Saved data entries
########################################

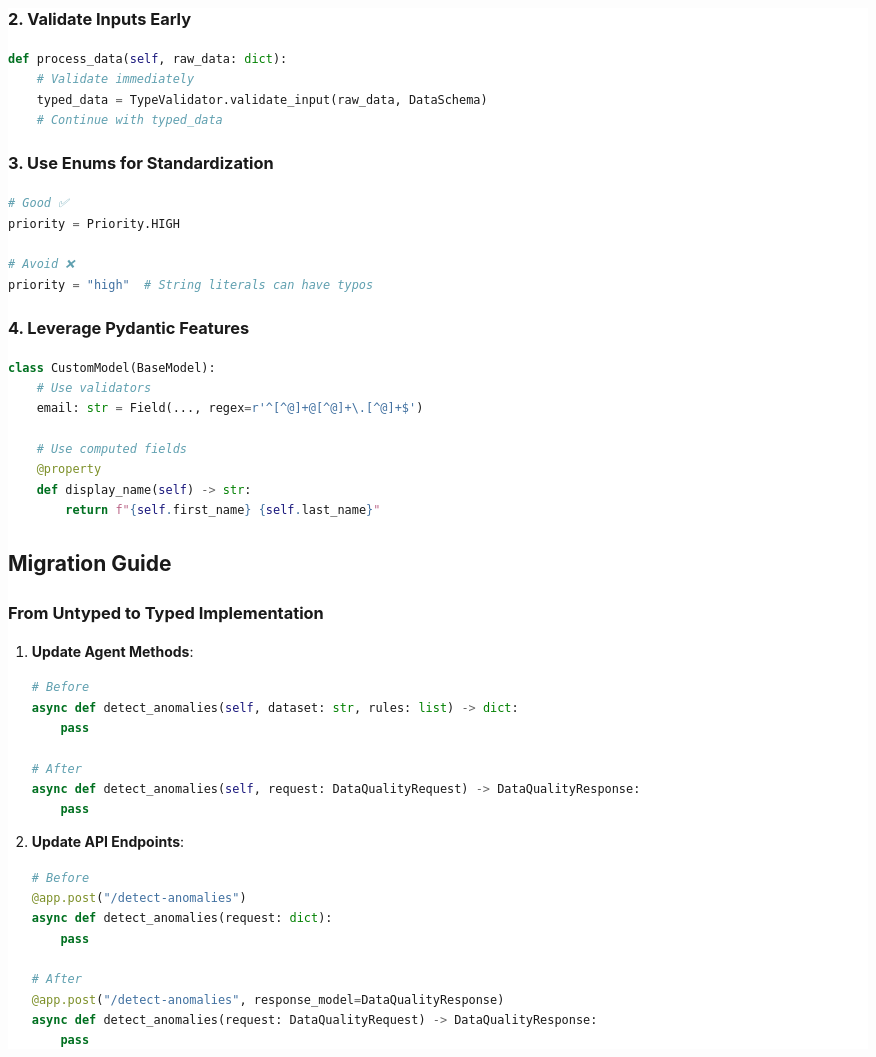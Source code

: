 ### 2. Validate Inputs Early
```python
def process_data(self, raw_data: dict):
    # Validate immediately
    typed_data = TypeValidator.validate_input(raw_data, DataSchema)
    # Continue with typed_data
```

### 3. Use Enums for Standardization
```python
# Good ✅
priority = Priority.HIGH

# Avoid ❌  
priority = "high"  # String literals can have typos
```

### 4. Leverage Pydantic Features
```python
class CustomModel(BaseModel):
    # Use validators
    email: str = Field(..., regex=r'^[^@]+@[^@]+\.[^@]+$')
    
    # Use computed fields
    @property
    def display_name(self) -> str:
        return f"{self.first_name} {self.last_name}"
```

## Migration Guide

### From Untyped to Typed Implementation

1. **Update Agent Methods**:
   ```python
   # Before
   async def detect_anomalies(self, dataset: str, rules: list) -> dict:
       pass
   
   # After  
   async def detect_anomalies(self, request: DataQualityRequest) -> DataQualityResponse:
       pass
   ```

2. **Update API Endpoints**:
   ```python
   # Before
   @app.post("/detect-anomalies")
   async def detect_anomalies(request: dict):
       pass
   
   # After
   @app.post("/detect-anomalies", response_model=DataQualityResponse)
   async def detect_anomalies(request: DataQualityRequest) -> DataQualityResponse:
       pass
   ```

########################################

YOUR OBJECTIVE |
Please transcribe every entry above exactly, leaving out any pictures.

FINISHED EXERCISE |
Source code

: ### 2. Validate Inputs Early
```python
def process_data(self, raw_data: dict):
    # Validate immediately
    typed_data = TypeValidator.validate_input(raw_data, DataSchema)
    # Continue with typed_data
```

### 3. Use Enums for Standardization
```python
# Good ✅
priority = Priority.HIGH

# Avoid ❌  
priority = "high"  # String literals can have typos
```

### 4. Leverage Pydantic Features
```python
class CustomModel(BaseModel):
    # Use validators
    email: str = Field(..., regex=r'^[^@]+@[^@]+\.[^@]+$')
    
    # Use computed fields
    @property
    def display_name(self) -> str:
        return f"{self.first_name} {self.last_name}"
```

## Migration Guide

### From Untyped to Typed Implementation

1. **Update Agent Methods**:
   ```python
   # Before
   async def detect_anomalies(self, dataset: str, rules: list) -> dict:
       pass
   
   # After  
   async def detect_anomalies(self, request: DataQualityRequest) -> DataQualityResponse:
       pass
   ```

2. **Update API Endpoints**:
   ```python
   # Before
   @app.post("/detect-anomalies")
   async def detect_anomalies(request: dict):
       pass
   
   # After
   @app.post("/detect-anomalies", response_model=DataQualityResponse)
   async def detect_anomalies(request: DataQualityRequest) -> DataQualityResponse:
       pass
   ```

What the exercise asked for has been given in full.